Report every line from the following entries that contains the string "only".

• • • • • • •

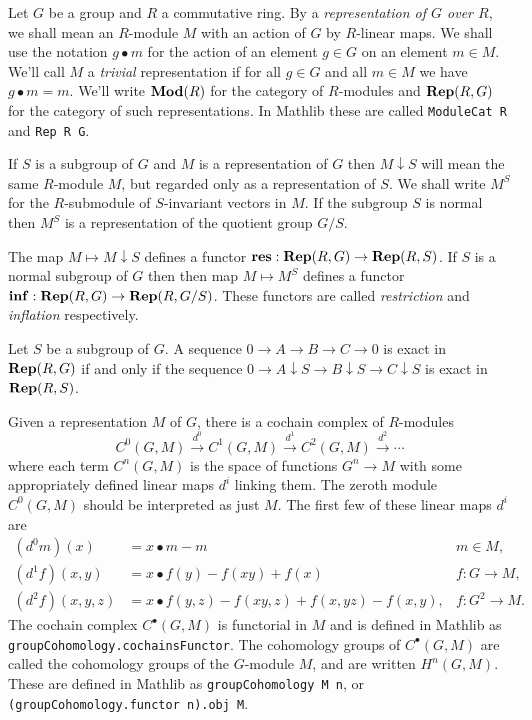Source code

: Let $G$ be a group and $R$ a commutative ring.
By a \emph{representation of $G$ over $R$},
we shall mean an $R$-module $M$ with an action of $G$ by $R$-linear maps.
We shall use the notation $g \bullet m$ for the action of an element $g \in G$
on an element $m \in M$.
We'll call $M$ a \emph{trivial} representation if for all $g \in G$ and all $m \in M$ we
have $g \bullet m = m$.
We'll write $\mathbf{Mod}(R)$ for the category of $R$-modules and $\mathbf{Rep}(R,G)$
for the category of such representations.
In Mathlib these are called \texttt{ModuleCat R} and \texttt{Rep R G}.

If $S$ is a subgroup of $G$ and $M$ is a representation of $G$
then $M \downarrow S$ will mean the same $R$-module $M$,
but regarded only as a representation of $S$.
We shall write $M^S$ for the $R$-submodule of $S$-invariant vectors in $M$.
If the subgroup $S$ is normal then $M^S$ is a representation of the quotient group $G/S$.

\begin{definition} \label{def:inflation restriction functors}
	The map $M \mapsto M \downarrow S$ defines a functor $\mathbf{res} : \mathbf{Rep}(R,G) \to \mathbf{Rep}(R,S)$.
	If $S$ is a normal subgroup of $G$ then then map $M \mapsto M^S$ defines
	a functor $\mathbf{inf} : \mathbf{Rep}(R,G) \to \mathbf{Rep}(R, G/S)$.
	These functors are called \emph{restriction} and \emph{inflation} respectively.
\end{definition}

\begin{lemma} \label{lem:restriction exact}
	\leanok
	Let $S$ be a subgroup of $G$.
	A sequence $0 \to A \to B \to C \to 0$ is exact in $\mathbf{Rep}(R,G)$ if and only if
	the sequence $0 \to A \downarrow S \to B \downarrow S \to C \downarrow S$ is exact
	in $\mathbf{Rep}(R,S)$.
\end{lemma}

Given a representation $M$ of $G$, there is a cochain complex of $R$-modules
\[
	C^0(G,M) \stackrel{d^0}\to C^1(G,M)  \stackrel{d^1}\to C^2(G,M)  \stackrel{d^2}\to \cdots
\]
where each term $C^n(G,M)$ is the space of functions $G^n \to M$ with some appropriately defined
linear maps $d^i$ linking them.
The zeroth module $C^0(G,M)$ should be interpreted as just $M$.
The first few of these linear maps $d^i$ are
\begin{align*}
	(d^0 m)(x) &= x \bullet m - m
	& m \in M, \\
	(d^1 f)(x,y) &= x \bullet f(y) - f(xy) + f(x)
	& f : G \to M,\\
	(d^2 f)(x,y,z) &= x\bullet f(y,z) - f(xy,z) + f(x,yz) - f(x,y),
	& f : G^2 \to M.
\end{align*}
The cochain complex $C^\bullet(G,M)$ is functorial in $M$ and is defined in Mathlib as
\texttt{groupCohomology.cochainsFunctor}.
The cohomology groups of $C^\bullet(G,M)$ are called the cohomology groups of the
$G$-module $M$, and are written $H^n(G,M)$. These are defined in Mathlib as
\texttt{groupCohomology M n}, or \texttt{(groupCohomology.functor n).obj M}.

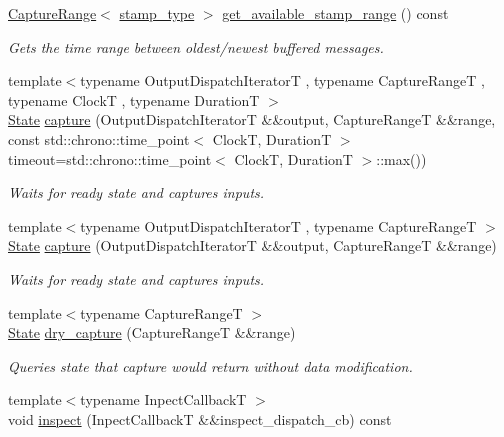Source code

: \begin{DoxyCompactItemize}
\hyperlink{structflow_1_1_capture_range}{Capture\+Range}$<$ \hyperlink{classflow_1_1_captor_interface_a2b87d20d17e8d1437941bd98fe514bc8}{stamp\+\_\+type} $>$ \hyperlink{classflow_1_1_captor_interface_aaa637f69db2258f19c516d7e42c94bb4}{get\+\_\+available\+\_\+stamp\+\_\+range} () const
\begin{DoxyCompactList}\small\item\em Gets the time range between oldest/newest buffered messages. \end{DoxyCompactList}\item 
{\footnotesize template$<$typename Output\+Dispatch\+IteratorT , typename Capture\+RangeT , typename ClockT , typename DurationT $>$ }\\\hyperlink{namespaceflow_adefe9726e597eb50c46f0f6a202018e9}{State} \hyperlink{classflow_1_1_captor_interface_ae95095d924214605bfeac70d0bd5ad35}{capture} (Output\+Dispatch\+IteratorT \&\&output, Capture\+RangeT \&\&range, const std\+::chrono\+::time\+\_\+point$<$ ClockT, DurationT $>$ timeout=std\+::chrono\+::time\+\_\+point$<$ ClockT, DurationT $>$\+::max())
\begin{DoxyCompactList}\small\item\em Waits for ready state and captures inputs. \end{DoxyCompactList}\item 
{\footnotesize template$<$typename Output\+Dispatch\+IteratorT , typename Capture\+RangeT $>$ }\\\hyperlink{namespaceflow_adefe9726e597eb50c46f0f6a202018e9}{State} \hyperlink{classflow_1_1_captor_interface_ab645172a3401cc978fd4618a64a83e3d}{capture} (Output\+Dispatch\+IteratorT \&\&output, Capture\+RangeT \&\&range)
\begin{DoxyCompactList}\small\item\em Waits for ready state and captures inputs. \end{DoxyCompactList}\item 
{\footnotesize template$<$typename Capture\+RangeT $>$ }\\\hyperlink{namespaceflow_adefe9726e597eb50c46f0f6a202018e9}{State} \hyperlink{classflow_1_1_captor_interface_a2cd64d7a401f7ee1bfd63ddea2c49f4a}{dry\+\_\+capture} (Capture\+RangeT \&\&range)
\begin{DoxyCompactList}\small\item\em Queries state that {\ttfamily capture} would return without data modification. \end{DoxyCompactList}\item 
{\footnotesize template$<$typename Inpect\+CallbackT $>$ }\\void \hyperlink{classflow_1_1_captor_interface_a4648d1a3ec30a603e24e9ba0a667159d}{inspect} (Inpect\+CallbackT \&\&inspect\+\_\+dispatch\+\_\+cb) const

\end{DoxyCompactItemize}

• • • • • • •

RESPONSE FOR THIS EXERCISE:
but regarded only as a representation of $S$.
	A sequence $0 \to A \to B \to C \to 0$ is exact in $\mathbf{Rep}(R,G)$ if and only if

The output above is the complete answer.